I suspect that someone at Capital One has vision enough to see the future in which user experience is the difference between failure and success. And that future is arriving fast.
Consider your experience on your bank's website. Here's mine:
This is their "upgraded" site launched just a few months ago. I won't even bother to detail all the ways in which it is clunky and hard to use. On a phone it's impossible. This site is their second "new" site in five years, and each time the usability gets worse.
The current Capital One website isn't lightyears better:
Bookmark this and check back a year from now. Hard to imagine an Adaptive Path design will look anything like this.
It's easy to beat up on corporate websites constructed in the pre-Responsive age. And it's not easy to re-build a massive site that relies on legacy data and IT infrastructure. But what's easy isn't the point. Survival and success are the point.

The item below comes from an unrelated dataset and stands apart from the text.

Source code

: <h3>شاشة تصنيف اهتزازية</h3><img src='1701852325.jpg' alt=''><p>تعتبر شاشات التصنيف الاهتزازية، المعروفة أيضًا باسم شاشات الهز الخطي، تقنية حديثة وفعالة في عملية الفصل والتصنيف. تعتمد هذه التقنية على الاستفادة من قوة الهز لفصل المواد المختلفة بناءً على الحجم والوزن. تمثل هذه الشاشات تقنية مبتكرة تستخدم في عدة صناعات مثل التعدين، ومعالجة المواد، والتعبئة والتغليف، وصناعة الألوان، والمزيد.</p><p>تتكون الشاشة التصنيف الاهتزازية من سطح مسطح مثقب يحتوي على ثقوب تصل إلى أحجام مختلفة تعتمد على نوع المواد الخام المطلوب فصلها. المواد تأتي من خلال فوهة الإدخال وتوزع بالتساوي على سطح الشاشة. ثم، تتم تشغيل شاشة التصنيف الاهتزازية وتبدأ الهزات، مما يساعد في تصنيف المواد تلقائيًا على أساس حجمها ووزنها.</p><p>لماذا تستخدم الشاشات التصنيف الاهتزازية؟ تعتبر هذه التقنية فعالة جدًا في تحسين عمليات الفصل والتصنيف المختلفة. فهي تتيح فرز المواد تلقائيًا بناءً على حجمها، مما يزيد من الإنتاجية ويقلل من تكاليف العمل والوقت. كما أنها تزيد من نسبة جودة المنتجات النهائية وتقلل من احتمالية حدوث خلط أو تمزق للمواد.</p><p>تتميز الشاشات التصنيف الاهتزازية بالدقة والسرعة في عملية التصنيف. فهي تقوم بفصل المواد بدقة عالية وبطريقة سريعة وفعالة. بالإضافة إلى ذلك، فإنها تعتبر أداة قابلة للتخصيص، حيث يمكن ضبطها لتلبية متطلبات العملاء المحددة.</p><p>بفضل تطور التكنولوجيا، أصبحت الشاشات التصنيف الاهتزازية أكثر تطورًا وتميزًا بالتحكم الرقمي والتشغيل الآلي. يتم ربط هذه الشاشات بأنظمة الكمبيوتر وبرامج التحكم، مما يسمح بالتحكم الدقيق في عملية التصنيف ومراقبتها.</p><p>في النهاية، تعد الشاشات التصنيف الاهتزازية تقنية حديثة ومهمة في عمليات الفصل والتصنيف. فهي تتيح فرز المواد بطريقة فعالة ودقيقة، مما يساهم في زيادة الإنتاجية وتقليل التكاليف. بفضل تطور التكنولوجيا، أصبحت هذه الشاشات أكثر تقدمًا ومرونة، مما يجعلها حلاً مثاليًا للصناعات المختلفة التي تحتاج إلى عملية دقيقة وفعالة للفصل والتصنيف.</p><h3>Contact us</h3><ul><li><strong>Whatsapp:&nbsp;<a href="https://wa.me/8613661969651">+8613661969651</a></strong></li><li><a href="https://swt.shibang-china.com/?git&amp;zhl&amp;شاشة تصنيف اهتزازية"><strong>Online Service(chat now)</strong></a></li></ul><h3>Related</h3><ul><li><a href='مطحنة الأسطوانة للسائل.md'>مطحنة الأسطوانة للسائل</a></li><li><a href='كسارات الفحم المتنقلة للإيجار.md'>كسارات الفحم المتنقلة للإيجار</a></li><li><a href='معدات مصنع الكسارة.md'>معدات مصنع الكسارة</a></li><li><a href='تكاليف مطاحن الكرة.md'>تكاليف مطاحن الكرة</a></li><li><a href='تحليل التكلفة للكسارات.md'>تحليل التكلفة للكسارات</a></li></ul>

For today's users of digital services, expectations are much higher than they were two years ago. We expect things to simply work wherever we happen to be. We expect clarity in how to use things. We are being taught what to expect, and how delightful a digital experience can be, by designers who have adopted a user-centered approach.
But there's still a massive gap between the expectations of today's users, and the majority of corporate websites and digital services. By acquiring Adaptive Path, Capital One is betting the bank on filling that gap.